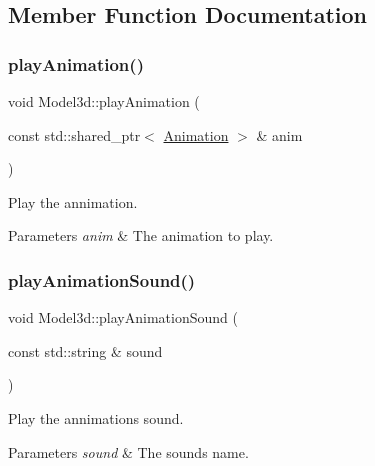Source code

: \subsection{Member Function Documentation}
\mbox{\label{classModel3d_a108ab9c13b7ae24cc1711c2e97fbc625}} 
\subsubsection{\texorpdfstring{play\+Animation()}{playAnimation()}}
{\footnotesize\ttfamily void Model3d\+::play\+Animation (\begin{DoxyParamCaption}\item[{const std\+::shared\+\_\+ptr$<$ \hyperlink{structModel3d_1_1Animation}{Animation} $>$ \&}]{anim }\end{DoxyParamCaption})}



Play the annimation. 


\begin{DoxyParams}{Parameters}
{\em anim} & The animation to play. \\
\hline
\end{DoxyParams}
\mbox{\label{classModel3d_a6ce79286c43bd4a6852c544bdad8ee18}} 
\subsubsection{\texorpdfstring{play\+Animation\+Sound()}{playAnimationSound()}}
{\footnotesize\ttfamily void Model3d\+::play\+Animation\+Sound (\begin{DoxyParamCaption}\item[{const std\+::string \&}]{sound }\end{DoxyParamCaption})}



Play the annimation\textquotesingle{}s sound. 


\begin{DoxyParams}{Parameters}
{\em sound} & The sound\textquotesingle{}s name. \\
\hline
\end{DoxyParams}
\mbox{\label{classModel3d_a29eeaa6769b0c21268f4704ac2d404b7}}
==========
EXERCISE DESCRIPTION:
Report only a number, the count of lines in the listing that contain the word "item".

RESPONSE TO THIS TASK:
2